**LISTED ENTRIES:**
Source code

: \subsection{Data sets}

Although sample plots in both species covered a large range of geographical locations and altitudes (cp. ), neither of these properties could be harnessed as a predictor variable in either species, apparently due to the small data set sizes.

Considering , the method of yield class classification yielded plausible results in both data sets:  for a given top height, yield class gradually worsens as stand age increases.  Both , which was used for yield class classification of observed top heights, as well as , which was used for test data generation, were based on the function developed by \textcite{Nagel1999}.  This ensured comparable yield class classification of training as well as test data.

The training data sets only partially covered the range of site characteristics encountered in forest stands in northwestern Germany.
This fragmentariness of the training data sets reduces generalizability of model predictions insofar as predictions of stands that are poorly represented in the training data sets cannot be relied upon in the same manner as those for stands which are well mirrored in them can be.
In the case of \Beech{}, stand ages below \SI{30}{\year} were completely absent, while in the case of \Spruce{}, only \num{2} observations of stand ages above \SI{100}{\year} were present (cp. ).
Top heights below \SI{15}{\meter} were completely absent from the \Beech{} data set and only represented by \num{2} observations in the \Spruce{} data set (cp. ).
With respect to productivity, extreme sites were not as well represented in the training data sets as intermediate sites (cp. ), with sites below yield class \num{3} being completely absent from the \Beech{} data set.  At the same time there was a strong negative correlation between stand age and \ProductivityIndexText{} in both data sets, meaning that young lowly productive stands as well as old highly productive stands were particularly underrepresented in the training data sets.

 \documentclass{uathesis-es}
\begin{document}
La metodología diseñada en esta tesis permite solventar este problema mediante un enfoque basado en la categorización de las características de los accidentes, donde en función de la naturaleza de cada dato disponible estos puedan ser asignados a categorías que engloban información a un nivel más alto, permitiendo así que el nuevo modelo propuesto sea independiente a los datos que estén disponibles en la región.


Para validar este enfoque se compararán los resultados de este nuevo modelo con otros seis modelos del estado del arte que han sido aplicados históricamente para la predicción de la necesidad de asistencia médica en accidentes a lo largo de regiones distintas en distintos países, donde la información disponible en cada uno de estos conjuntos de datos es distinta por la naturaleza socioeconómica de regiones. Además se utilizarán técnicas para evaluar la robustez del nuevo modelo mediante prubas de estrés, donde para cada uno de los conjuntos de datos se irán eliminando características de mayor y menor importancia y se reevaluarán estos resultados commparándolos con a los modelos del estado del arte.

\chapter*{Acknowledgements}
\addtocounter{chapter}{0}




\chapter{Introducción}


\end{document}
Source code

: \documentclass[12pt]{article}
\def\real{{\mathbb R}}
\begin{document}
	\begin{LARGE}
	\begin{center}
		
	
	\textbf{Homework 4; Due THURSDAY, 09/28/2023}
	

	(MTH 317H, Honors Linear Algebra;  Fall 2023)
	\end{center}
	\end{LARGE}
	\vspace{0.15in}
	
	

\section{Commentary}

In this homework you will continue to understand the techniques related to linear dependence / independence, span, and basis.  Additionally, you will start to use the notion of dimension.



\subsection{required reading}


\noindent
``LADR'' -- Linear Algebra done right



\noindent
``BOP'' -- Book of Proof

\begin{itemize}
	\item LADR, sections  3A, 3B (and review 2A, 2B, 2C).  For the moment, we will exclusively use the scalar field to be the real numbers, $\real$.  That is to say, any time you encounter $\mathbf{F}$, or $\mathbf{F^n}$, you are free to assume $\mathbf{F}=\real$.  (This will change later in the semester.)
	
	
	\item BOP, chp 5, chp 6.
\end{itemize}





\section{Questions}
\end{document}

**WHAT YOU NEED TO DO:** Transcribe every entry, keeping each line exactly as it reads.

**TASK RESULT:**
Source code

: \subsection{Data sets}

Although sample plots in both species covered a large range of geographical locations and altitudes (cp. ), neither of these properties could be harnessed as a predictor variable in either species, apparently due to the small data set sizes.

Considering , the method of yield class classification yielded plausible results in both data sets:  for a given top height, yield class gradually worsens as stand age increases.  Both , which was used for yield class classification of observed top heights, as well as , which was used for test data generation, were based on the function developed by \textcite{Nagel1999}.  This ensured comparable yield class classification of training as well as test data.

The training data sets only partially covered the range of site characteristics encountered in forest stands in northwestern Germany.
This fragmentariness of the training data sets reduces generalizability of model predictions insofar as predictions of stands that are poorly represented in the training data sets cannot be relied upon in the same manner as those for stands which are well mirrored in them can be.
In the case of \Beech{}, stand ages below \SI{30}{\year} were completely absent, while in the case of \Spruce{}, only \num{2} observations of stand ages above \SI{100}{\year} were present (cp. ).
Top heights below \SI{15}{\meter} were completely absent from the \Beech{} data set and only represented by \num{2} observations in the \Spruce{} data set (cp. ).
With respect to productivity, extreme sites were not as well represented in the training data sets as intermediate sites (cp. ), with sites below yield class \num{3} being completely absent from the \Beech{} data set.  At the same time there was a strong negative correlation between stand age and \ProductivityIndexText{} in both data sets, meaning that young lowly productive stands as well as old highly productive stands were particularly underrepresented in the training data sets.

 \documentclass{uathesis-es}
\begin{document}
La metodología diseñada en esta tesis permite solventar este problema mediante un enfoque basado en la categorización de las características de los accidentes, donde en función de la naturaleza de cada dato disponible estos puedan ser asignados a categorías que engloban información a un nivel más alto, permitiendo así que el nuevo modelo propuesto sea independiente a los datos que estén disponibles en la región.


Para validar este enfoque se compararán los resultados de este nuevo modelo con otros seis modelos del estado del arte que han sido aplicados históricamente para la predicción de la necesidad de asistencia médica en accidentes a lo largo de regiones distintas en distintos países, donde la información disponible en cada uno de estos conjuntos de datos es distinta por la naturaleza socioeconómica de regiones. Además se utilizarán técnicas para evaluar la robustez del nuevo modelo mediante prubas de estrés, donde para cada uno de los conjuntos de datos se irán eliminando características de mayor y menor importancia y se reevaluarán estos resultados commparándolos con a los modelos del estado del arte.

\chapter*{Acknowledgements}
\addtocounter{chapter}{0}




\chapter{Introducción}


\end{document}
Source code

: \documentclass[12pt]{article}
\def\real{{\mathbb R}}
\begin{document}
	\begin{LARGE}
	\begin{center}
		
	
	\textbf{Homework 4; Due THURSDAY, 09/28/2023}
	

	(MTH 317H, Honors Linear Algebra;  Fall 2023)
	\end{center}
	\end{LARGE}
	\vspace{0.15in}
	
	

\section{Commentary}

In this homework you will continue to understand the techniques related to linear dependence / independence, span, and basis.  Additionally, you will start to use the notion of dimension.



\subsection{required reading}


\noindent
``LADR'' -- Linear Algebra done right



\noindent
``BOP'' -- Book of Proof

\begin{itemize}
	\item LADR, sections  3A, 3B (and review 2A, 2B, 2C).  For the moment, we will exclusively use the scalar field to be the real numbers, $\real$.  That is to say, any time you encounter $\mathbf{F}$, or $\mathbf{F^n}$, you are free to assume $\mathbf{F}=\real$.  (This will change later in the semester.)
	
	
	\item BOP, chp 5, chp 6.
\end{itemize}





\section{Questions}
\end{document}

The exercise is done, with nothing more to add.